Could every line of the data be copied out once more, exactly?

☆ ☆ ☆ ☆ ☆

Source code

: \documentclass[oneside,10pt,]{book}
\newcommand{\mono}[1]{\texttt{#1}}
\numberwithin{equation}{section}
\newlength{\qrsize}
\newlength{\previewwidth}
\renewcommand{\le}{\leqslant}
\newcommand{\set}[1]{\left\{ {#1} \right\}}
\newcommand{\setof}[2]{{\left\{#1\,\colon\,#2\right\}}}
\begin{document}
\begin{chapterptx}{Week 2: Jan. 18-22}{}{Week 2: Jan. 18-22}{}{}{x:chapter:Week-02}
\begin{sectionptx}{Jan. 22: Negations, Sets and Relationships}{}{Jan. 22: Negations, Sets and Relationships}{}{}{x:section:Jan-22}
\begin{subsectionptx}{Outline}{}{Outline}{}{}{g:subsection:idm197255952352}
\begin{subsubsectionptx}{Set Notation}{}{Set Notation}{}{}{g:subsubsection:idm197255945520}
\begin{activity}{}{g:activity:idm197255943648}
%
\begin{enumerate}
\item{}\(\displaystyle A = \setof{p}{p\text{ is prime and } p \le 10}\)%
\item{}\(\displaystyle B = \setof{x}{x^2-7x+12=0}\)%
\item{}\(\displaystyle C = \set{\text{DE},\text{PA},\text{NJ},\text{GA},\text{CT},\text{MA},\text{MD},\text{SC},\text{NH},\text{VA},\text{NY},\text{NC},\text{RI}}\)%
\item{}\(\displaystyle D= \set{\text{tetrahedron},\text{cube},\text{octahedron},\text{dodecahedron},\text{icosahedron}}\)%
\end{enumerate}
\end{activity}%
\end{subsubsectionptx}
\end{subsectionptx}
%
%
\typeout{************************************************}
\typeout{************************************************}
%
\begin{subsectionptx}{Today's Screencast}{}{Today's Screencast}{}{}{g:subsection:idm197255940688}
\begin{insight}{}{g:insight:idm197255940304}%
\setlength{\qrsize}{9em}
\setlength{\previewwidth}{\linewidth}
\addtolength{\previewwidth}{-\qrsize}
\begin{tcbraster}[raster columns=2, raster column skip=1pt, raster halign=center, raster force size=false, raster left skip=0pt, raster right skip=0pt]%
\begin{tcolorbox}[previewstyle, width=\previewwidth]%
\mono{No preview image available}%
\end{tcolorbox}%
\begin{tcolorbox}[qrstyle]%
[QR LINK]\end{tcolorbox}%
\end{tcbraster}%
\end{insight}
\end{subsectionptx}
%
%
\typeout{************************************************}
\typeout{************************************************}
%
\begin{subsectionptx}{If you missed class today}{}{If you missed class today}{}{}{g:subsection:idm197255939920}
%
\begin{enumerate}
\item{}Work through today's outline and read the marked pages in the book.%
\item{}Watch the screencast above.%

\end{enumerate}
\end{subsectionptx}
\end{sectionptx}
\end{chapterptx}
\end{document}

☆ ☆ ☆ ☆ ☆

→ TASK RESPONSE
Source code

: \documentclass[oneside,10pt,]{book}
\newcommand{\mono}[1]{\texttt{#1}}
\numberwithin{equation}{section}
\newlength{\qrsize}
\newlength{\previewwidth}
\renewcommand{\le}{\leqslant}
\newcommand{\set}[1]{\left\{ {#1} \right\}}
\newcommand{\setof}[2]{{\left\{#1\,\colon\,#2\right\}}}
\begin{document}
\begin{chapterptx}{Week 2: Jan. 18-22}{}{Week 2: Jan. 18-22}{}{}{x:chapter:Week-02}
\begin{sectionptx}{Jan. 22: Negations, Sets and Relationships}{}{Jan. 22: Negations, Sets and Relationships}{}{}{x:section:Jan-22}
\begin{subsectionptx}{Outline}{}{Outline}{}{}{g:subsection:idm197255952352}
\begin{subsubsectionptx}{Set Notation}{}{Set Notation}{}{}{g:subsubsection:idm197255945520}
\begin{activity}{}{g:activity:idm197255943648}
%
\begin{enumerate}
\item{}\(\displaystyle A = \setof{p}{p\text{ is prime and } p \le 10}\)%
\item{}\(\displaystyle B = \setof{x}{x^2-7x+12=0}\)%
\item{}\(\displaystyle C = \set{\text{DE},\text{PA},\text{NJ},\text{GA},\text{CT},\text{MA},\text{MD},\text{SC},\text{NH},\text{VA},\text{NY},\text{NC},\text{RI}}\)%
\item{}\(\displaystyle D= \set{\text{tetrahedron},\text{cube},\text{octahedron},\text{dodecahedron},\text{icosahedron}}\)%
\end{enumerate}
\end{activity}%
\end{subsubsectionptx}
\end{subsectionptx}
%
%
\typeout{************************************************}
\typeout{************************************************}
%
\begin{subsectionptx}{Today's Screencast}{}{Today's Screencast}{}{}{g:subsection:idm197255940688}
\begin{insight}{}{g:insight:idm197255940304}%
\setlength{\qrsize}{9em}
\setlength{\previewwidth}{\linewidth}
\addtolength{\previewwidth}{-\qrsize}
\begin{tcbraster}[raster columns=2, raster column skip=1pt, raster halign=center, raster force size=false, raster left skip=0pt, raster right skip=0pt]%
\begin{tcolorbox}[previewstyle, width=\previewwidth]%
\mono{No preview image available}%
\end{tcolorbox}%
\begin{tcolorbox}[qrstyle]%
[QR LINK]\end{tcolorbox}%
\end{tcbraster}%
\end{insight}
\end{subsectionptx}
%
%
\typeout{************************************************}
\typeout{************************************************}
%
\begin{subsectionptx}{If you missed class today}{}{If you missed class today}{}{}{g:subsection:idm197255939920}
%
\begin{enumerate}
\item{}Work through today's outline and read the marked pages in the book.%
\item{}Watch the screencast above.%

\end{enumerate}
\end{subsectionptx}
\end{sectionptx}
\end{chapterptx}
\end{document}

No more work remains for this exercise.